Con mayor o menor implicación, 180 países se reúnen esta semana en Rio de Janeiro. Entre las delegaciones oficiales de gobiernos nacionales e instituciones internacionales (193 en total), las de organizaciones no gubernamentales y grupos de presión varios, la cita ha llevado a la capital carioca a unas 50.000 personas. A ellas habrá que sumar varios miles de periodistas. Y muchas otras gentes que acudirán para expresar sus opiniones aunque sólo sea en las calles. Así que, por de pronto, la reunión empezará dejando una seria huella ambiental que nada apunta a que los resultados finales puedan compensar de manera satisfactoria.
Entre los principales temas a abordar estará el de la llamada economía verde. Por ello, la ONU presenta en la cumbre un nuevo indicador para medir la riqueza de los países de una manera que valore mejor la conservación de los recursos naturales y el respeto al medio ambiente. Se trata del Índice de Riqueza Inclusiva (IWI, por sus siglas en inglés: Inclusive Wealth Indicator), un intento de alternativa más verde al tradicional y meramente monetarista Producto Interior Bruto (PIB).
A diferencia del PIB, el IWI contabiliza como activos de cada economía no solamente el valor económico de la producción material de la nación, sino el capital manufacturado de la misma (infraestructuras, bienes e inversiones), el capital humano (nivel de educación y habilidades de la población) y, siguiendo la línea defendida por las principales organizaciones ambientalistas, el capital natural (reservas de combustibles fósiles, minerales, bosques, bancos pesqueros o extensión apta para la agricultura).
China creció mucho menos
Aplicando este índice, según el documento presentado por la ONU a la cumbre de líderes mundiales, en el periodo 1990-2008, el crecimiento de China, que en términos de PIB fue de un descomunal 422%, quedaría reducido a un mero 45%, debido al enorme despilfarro de recursos naturales de aquella economía. En el caso de EE UU, otro ejemplo devorador de materias primas, se pasaría de un crecimiento del 37% del PIB en esos 18 años a uno del 13% de su IWI. Brasil pasaría del 31% al 18%, mientras Sudáfrica, a la que se ha otorgado un PIB un 24%, registraría una recesión real del 1%. Entre las naciones más industrializadas, tan sólo Japón logró que aumentara su capital natural en el periodo analizado, debido en gran medida a sus acciones de reforestación.
El IWI se enmarca en un gradual cambio conceptual que debería permitir una valoración más realista, también desde el punto de vista de la contabilidad nacional, de los recursos naturales que la humanidad destruye a un ritmo imparable. Según recientes estudios de diferentes organismos internacionales y ONG, el ritmo de consumo alcanzado ya supera de largo la capacidad de la naturaleza de regenerarlos.

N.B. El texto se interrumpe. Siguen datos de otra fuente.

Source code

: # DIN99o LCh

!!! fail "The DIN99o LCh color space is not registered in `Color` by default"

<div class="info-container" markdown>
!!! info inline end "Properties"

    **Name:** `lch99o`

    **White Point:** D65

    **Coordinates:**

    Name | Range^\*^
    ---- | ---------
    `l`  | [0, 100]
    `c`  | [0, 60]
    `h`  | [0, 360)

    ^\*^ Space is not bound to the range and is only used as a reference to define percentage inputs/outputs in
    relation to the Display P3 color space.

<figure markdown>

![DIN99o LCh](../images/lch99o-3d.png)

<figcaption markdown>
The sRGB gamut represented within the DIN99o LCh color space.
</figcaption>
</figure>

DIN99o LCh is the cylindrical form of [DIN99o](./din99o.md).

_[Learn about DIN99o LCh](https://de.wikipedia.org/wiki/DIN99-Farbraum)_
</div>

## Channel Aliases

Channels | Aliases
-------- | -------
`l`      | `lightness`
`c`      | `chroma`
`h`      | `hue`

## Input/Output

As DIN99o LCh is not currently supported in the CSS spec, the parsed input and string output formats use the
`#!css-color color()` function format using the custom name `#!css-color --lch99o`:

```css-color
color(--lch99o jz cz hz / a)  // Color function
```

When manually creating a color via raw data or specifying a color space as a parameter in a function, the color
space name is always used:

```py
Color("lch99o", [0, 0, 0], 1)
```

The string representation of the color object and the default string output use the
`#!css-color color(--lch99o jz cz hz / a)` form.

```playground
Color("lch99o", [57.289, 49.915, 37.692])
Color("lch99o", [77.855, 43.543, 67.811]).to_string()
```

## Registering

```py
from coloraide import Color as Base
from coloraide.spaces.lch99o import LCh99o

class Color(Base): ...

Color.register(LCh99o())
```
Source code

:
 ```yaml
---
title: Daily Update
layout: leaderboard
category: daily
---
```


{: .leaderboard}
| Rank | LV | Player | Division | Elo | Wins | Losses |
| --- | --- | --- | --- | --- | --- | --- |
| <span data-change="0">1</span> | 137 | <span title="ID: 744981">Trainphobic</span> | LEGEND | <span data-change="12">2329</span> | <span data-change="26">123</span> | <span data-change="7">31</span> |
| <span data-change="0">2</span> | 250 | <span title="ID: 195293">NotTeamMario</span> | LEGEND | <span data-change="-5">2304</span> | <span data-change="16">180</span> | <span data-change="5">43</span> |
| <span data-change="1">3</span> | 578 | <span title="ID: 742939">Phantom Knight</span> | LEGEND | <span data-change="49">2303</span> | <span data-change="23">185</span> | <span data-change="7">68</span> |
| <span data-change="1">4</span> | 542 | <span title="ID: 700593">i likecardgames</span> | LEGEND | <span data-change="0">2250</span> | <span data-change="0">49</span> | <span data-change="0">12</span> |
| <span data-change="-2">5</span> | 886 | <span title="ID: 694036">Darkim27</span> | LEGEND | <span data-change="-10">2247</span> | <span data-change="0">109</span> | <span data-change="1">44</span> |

Sin embargo, este cambio de perspectiva, defendido entre otros por la UE, choca con las posiciones de los países en vías de desarrollo, que acusan a las naciones ricas de negarles el uso de un modelo del que ellas mismas se beneficiaron en su momento.
Otro de los ejes del debate se centrará en la necesidad de crear un gobierno ambiental mundial, una agencia de las Naciones Unidas con verdaderas atribuciones para aplicar los acuerdos, al modo de la Organización Mundial de la Salud o el Fondo para la Agricultura y la Alimentación. Actualmente existen un gran número de organismos especializados e inconexos. De Rio+20 debería surgir un nuevo sistema ambiental internacional. El reconocimiento del acceso al agua y el saneamiento como un derecho humano estará también entre los argumentos de debate que los dirigentes del mundo no deberían dejar de nuevo como un simple ejercicio de retórica.